By Wei Duan, Director, Alibaba.com EMEA
Today the UK is an import nation much more than it is an export one. Since the relative decline of manufacturing from the 1960s onwards, we’ve been shipping in more than we’ve been shipping out.
Things are changing, though. An economy on the cusp of recovery, a dedicated Government effort to move exporting up the agenda and a vibrant business base making everything from apps to cool kettles to video games means we’re still a great trading nation.
If you’re a big firm with stacks of resources, cash and clout, exporting is not only a no-brainer; it’s pretty easy to do too. No wonder, then, that the mantra ‘going global’ is by now well-worn.
But for smaller businesses it’s a whole different story. Greater restrictions – on people-power, on money, on access to advice and guidance, on internal buy-in – means it’s not as easy for small firms to sail away from the safe harbour of home.
That’s not to say small and medium enterprises (SMEs) don’t want to export. They do. Research from the Federation of Small Businesses (FSB) shows about a quarter (23%) of small firms export, with a further 6% of its members saying they’d like to export in future.
They just need the right combination of support, planning, access to finance and to get them there.
The benefits of exporting are legion, but here’s 3 really important ones:
increased profit – exporting to new markets means new customers and prospects. Get it right and see a profit boost
growth and security – exporting might seem risky business, but you could argue just concentrating on the domestic market is risky too. SMEs who export are 11% more likely to survive, according to the Confederation of British Industry
extending product life – products reaching their dotage domestically can be ‘reborn’ in a brand-new market
State of play
The Government has a set a target of doubling exports to £1 trillion a year by 2020.

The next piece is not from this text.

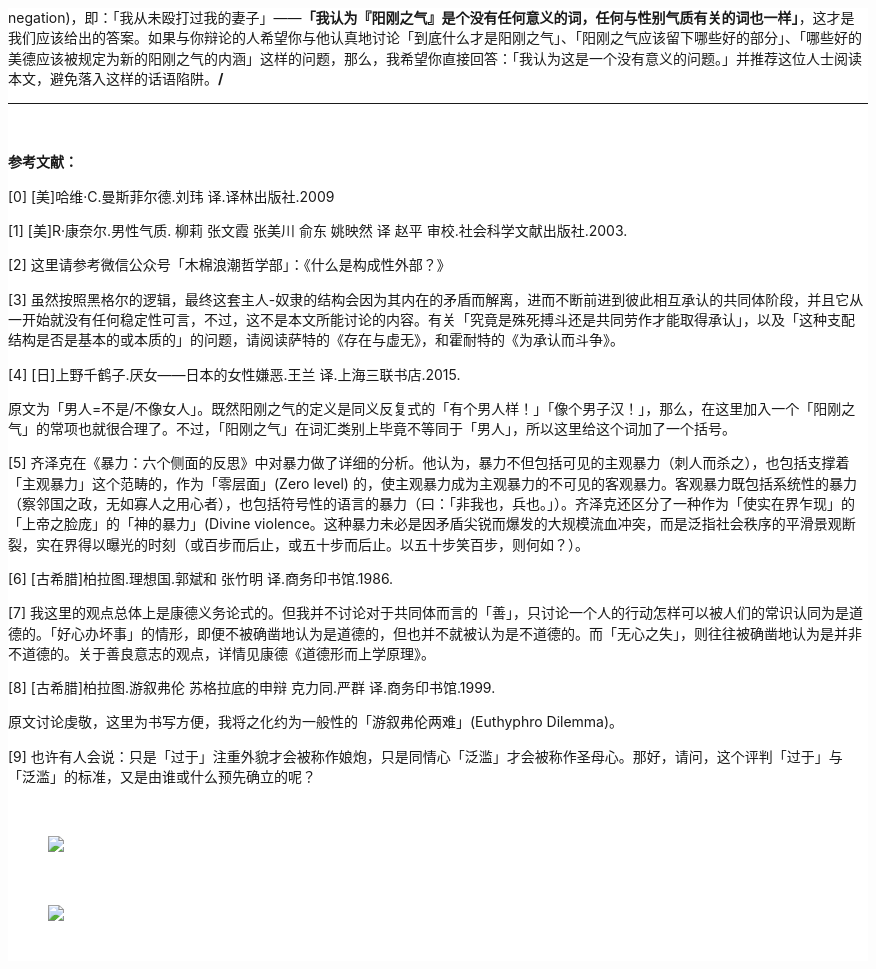 negation)</strong>，即：「我从未殴打过我的妻子」——<strong>「我认为『阳刚之气』是个没有任何意义的词，任何与性别气质有关的词也一样」</strong>，这才是我们应该给出的答案。如果与你辩论的人希望你与他认真地讨论「到底什么才是阳刚之气」、「阳刚之气应该留下哪些好的部分」、「哪些好的美德应该被规定为新的阳刚之气的内涵」这样的问题，那么，我希望你直接回答：「我认为这是一个没有意义的问题。」并推荐这位人士阅读本文，避免落入这样的话语陷阱。<strong>/</strong></p><hr><p><br></p><p><strong>参考文献：</strong></p><p>[0] [美]哈维·C.曼斯菲尔德.刘玮 译.译林出版社.2009</p><p>[1] [美]R·康奈尔.男性气质. 柳莉 张文霞 张美川 俞东 姚映然 译 赵平 审校.社会科学文献出版社.2003.</p><p>[2] 这里请参考微信公众号「木棉浪潮哲学部」：《什么是构成性外部？》</p><p>[3] 虽然按照黑格尔的逻辑，最终这套主人-奴隶的结构会因为其内在的矛盾而解离，进而不断前进到彼此相互承认的共同体阶段，并且它从一开始就没有任何稳定性可言，不过，这不是本文所能讨论的内容。有关「究竟是殊死搏斗还是共同劳作才能取得承认」，以及「这种支配结构是否是基本的或本质的」的问题，请阅读萨特的《存在与虚无》，和霍耐特的《为承认而斗争》。</p><p>[4] [日]上野千鹤子.厌女——日本的女性嫌恶.王兰 译.上海三联书店.2015.</p><p>原文为「男人=不是/不像女人」。既然阳刚之气的定义是同义反复式的「有个男人样！」「像个男子汉！」，那么，在这里加入一个「阳刚之气」的常项也就很合理了。不过，「阳刚之气」在词汇类别上毕竟不等同于「男人」，所以这里给这个词加了一个括号。</p><p>[5] 齐泽克在《暴力：六个侧面的反思》中对暴力做了详细的分析。他认为，暴力不但包括可见的主观暴力（刺人而杀之），也包括支撑着「主观暴力」这个范畴的，作为「零层面」(Zero level) 的，使主观暴力成为主观暴力的不可见的客观暴力。客观暴力既包括系统性的暴力（察邻国之政，无如寡人之用心者），也包括符号性的语言的暴力（曰：「非我也，兵也。」）。齐泽克还区分了一种作为「使实在界乍现」的「上帝之脸庞」的「神的暴力」(Divine violence。这种暴力未必是因矛盾尖锐而爆发的大规模流血冲突，而是泛指社会秩序的平滑景观断裂，实在界得以曝光的时刻（或百步而后止，或五十步而后止。以五十步笑百步，则何如？）。</p><p>[6] [古希腊]柏拉图.理想国.郭斌和 张竹明 译.商务印书馆.1986.</p><p>[7] 我这里的观点总体上是康德义务论式的。但我并不讨论对于共同体而言的「善」，只讨论一个人的行动怎样可以被人们的常识认同为是道德的。「好心办坏事」的情形，即便不被确凿地认为是道德的，但也并不就被认为是不道德的。而「无心之失」，则往往被确凿地认为是并非不道德的。关于善良意志的观点，详情见康德《道德形而上学原理》。</p><p>[8] [古希腊]柏拉图.游叙弗伦 苏格拉底的申辩 克力同.严群 译.商务印书馆.1999.</p><p>原文讨论虔敬，这里为书写方便，我将之化约为一般性的「游叙弗伦两难」(Euthyphro Dilemma)。</p><p>[9] 也许有人会说：只是「过于」注重外貌才会被称作娘炮，只是同情心「泛滥」才会被称作圣母心。那好，请问，这个评判「过于」与「泛滥」的标准，又是由谁或什么预先确立的呢？</p><p><br></p><figure class="image"><img src="https://assets.matters.news/embed/8c8c7376-bc7e-4d73-817e-bdbc8c7a4468.gif" data-asset-id="8c8c7376-bc7e-4d73-817e-bdbc8c7a4468" referrerpolicy="no-referrer"><figcaption><span></span></figcaption></figure><p><br></p><figure class="image"><img src="https://assets.matters.news/embed/241c9ba0-eeb7-43dc-b53d-9c2c571a3830.webp" data-asset-id="241c9ba0-eeb7-43dc-b53d-9c2c571a3830" referrerpolicy="no-referrer"><figcaption><span></span></figcaption></figure><p><br></p>
</div>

Looking at UK businesses of all sizes, 32% of them are exporting, according to the British Chambers of Commerce (BCC), with financial and business services among the UK’s export powerhouses.
But it’s not just the big players. A Guardian report earlier this year shone a light on smaller UK-based retail firms exporting staples like Tetley Tea and Heinz Baked Beans to British expats. And then there’s the UK’s music exports – earlier this month the Government announced a package of financial support for British groups touring overseas.
Prospects for exporting firms are good, too. New BCC research shows:
• 70% of UK exporters expect their turnover to increase in the next 12 months
• almost half of exporters (47%) have reported increases in export sales
• more than a third of exporters (35%) saw their cash flow improve in Q2 2014
But what are the challenges for small businesses?
The UK is brimming with SMEs – nearly 5 million in fact. But the UK’s export landscape is still dominated by big-hitters. Why?
Export challenges for smaller firms include:
Access to finance
Smaller firms are still struggling to access finance. While there are finance schemes available, bodies like the FSB are concerned that enough isn’t being done to promote them.
Support, mentoring and guidance
Access to exporting advice is crucial, especially for smaller companies. The Government’s UK Trade & Investment (UKTI) arm is dedicated to helping British firms export, but there are concerns from some firms that this resource is only for big companies when it most certainly is not. In fact, UKTI is putting a lot of resource behind supporting small business.
Translation of marketing materials
Translation of website and marketing materials is important when it comes to exporting – customers need to be able to understand and read products and services.
So what should an exporting roadmap look like?
Recognise you’re not a big business
First step is to accept that you don’t have the resources enjoyed by larger firms. That doesn’t mean you can’t export though. Work with what you’ve got.
Address your skills gaps
Research from the BCC shows 1-in-5 firms feel they don’t have the in-house skills, managerial capacity and knowledge to export. So be honest about your skill gaps and fill in accordingly with freelance support or full-time hires.
Do your research
Actively get in touch with UKTI or the Department for Business, Innovation and Skills – you need to be proactive. Or speak to your local Chambers of Commerce or industry trade association. Make connections and contacts and take it from there.